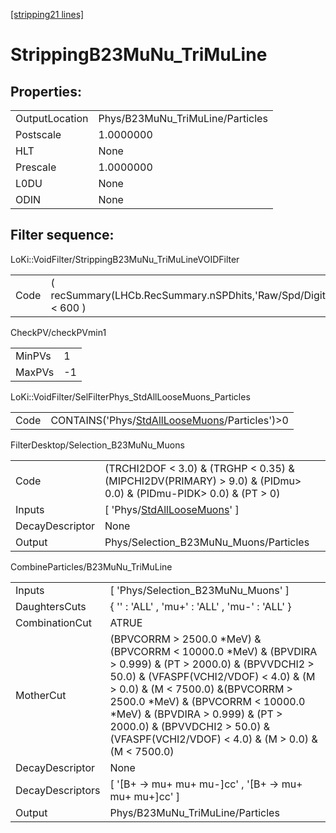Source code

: [[stripping21 lines]](./stripping21-index)

# StrippingB23MuNu_TriMuLine

## Properties:

|                |                                  |
|----------------|----------------------------------|
| OutputLocation | Phys/B23MuNu_TriMuLine/Particles |
| Postscale      | 1.0000000                        |
| HLT            | None                             |
| Prescale       | 1.0000000                        |
| L0DU           | None                             |
| ODIN           | None                             |

## Filter sequence:

LoKi::VoidFilter/StrippingB23MuNu_TriMuLineVOIDFilter

|      |                                                                  |
|------|------------------------------------------------------------------|
| Code | ( recSummary(LHCb.RecSummary.nSPDhits,'Raw/Spd/Digits') \< 600 ) |

CheckPV/checkPVmin1

|        |     |
|--------|-----|
| MinPVs | 1   |
| MaxPVs | -1  |

LoKi::VoidFilter/SelFilterPhys_StdAllLooseMuons_Particles

|      |                                                                                                  |
|------|--------------------------------------------------------------------------------------------------|
| Code | CONTAINS('Phys/[StdAllLooseMuons](./stripping21-commonparticles-stdallloosemuons)/Particles')\>0 |

FilterDesktop/Selection_B23MuNu_Muons

|                 |                                                                                                                     |
|-----------------|---------------------------------------------------------------------------------------------------------------------|
| Code            | (TRCHI2DOF \< 3.0) & (TRGHP \< 0.35) & (MIPCHI2DV(PRIMARY) \> 9.0) & (PIDmu\> 0.0) & (PIDmu-PIDK\> 0.0) & (PT \> 0) |
| Inputs          | [ 'Phys/[StdAllLooseMuons](./stripping21-commonparticles-stdallloosemuons)' ]                                     |
| DecayDescriptor | None                                                                                                                |
| Output          | Phys/Selection_B23MuNu_Muons/Particles                                                                              |

CombineParticles/B23MuNu_TriMuLine

|                  |                                                                                                                                                                                                                                                                                                                                                                  |
|------------------|------------------------------------------------------------------------------------------------------------------------------------------------------------------------------------------------------------------------------------------------------------------------------------------------------------------------------------------------------------------|
| Inputs           | [ 'Phys/Selection_B23MuNu_Muons' ]                                                                                                                                                                                                                                                                                                                             |
| DaughtersCuts    | { '' : 'ALL' , 'mu+' : 'ALL' , 'mu-' : 'ALL' }                                                                                                                                                                                                                                                                                                                   |
| CombinationCut   | ATRUE                                                                                                                                                                                                                                                                                                                                                            |
| MotherCut        | (BPVCORRM \> 2500.0 \*MeV) & (BPVCORRM \< 10000.0 \*MeV) & (BPVDIRA \> 0.999) & (PT \> 2000.0) & (BPVVDCHI2 \> 50.0) & (VFASPF(VCHI2/VDOF) \< 4.0) & (M \> 0.0) & (M \< 7500.0) &(BPVCORRM \> 2500.0 \*MeV) & (BPVCORRM \< 10000.0 \*MeV) & (BPVDIRA \> 0.999) & (PT \> 2000.0) & (BPVVDCHI2 \> 50.0) & (VFASPF(VCHI2/VDOF) \< 4.0) & (M \> 0.0) & (M \< 7500.0) |
| DecayDescriptor  | None                                                                                                                                                                                                                                                                                                                                                             |
| DecayDescriptors | [ '[B+ -\> mu+ mu+ mu-]cc' , '[B+ -\> mu+ mu+ mu+]cc' ]                                                                                                                                                                                                                                                                                                    |
| Output           | Phys/B23MuNu_TriMuLine/Particles                                                                                                                                                                                                                                                                                                                                 |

---

From the first line of the entries above down to the line holding "OutputLocation | Phys/B23MuNu_TriMuLine/Particles |", quote each line exactly and nothing else, skipping pictures.

Source code

: [[stripping21 lines]](./stripping21-index)

# StrippingB23MuNu_TriMuLine

## Properties:

|                |                                  |
|----------------|----------------------------------|
| OutputLocation | Phys/B23MuNu_TriMuLine/Particles |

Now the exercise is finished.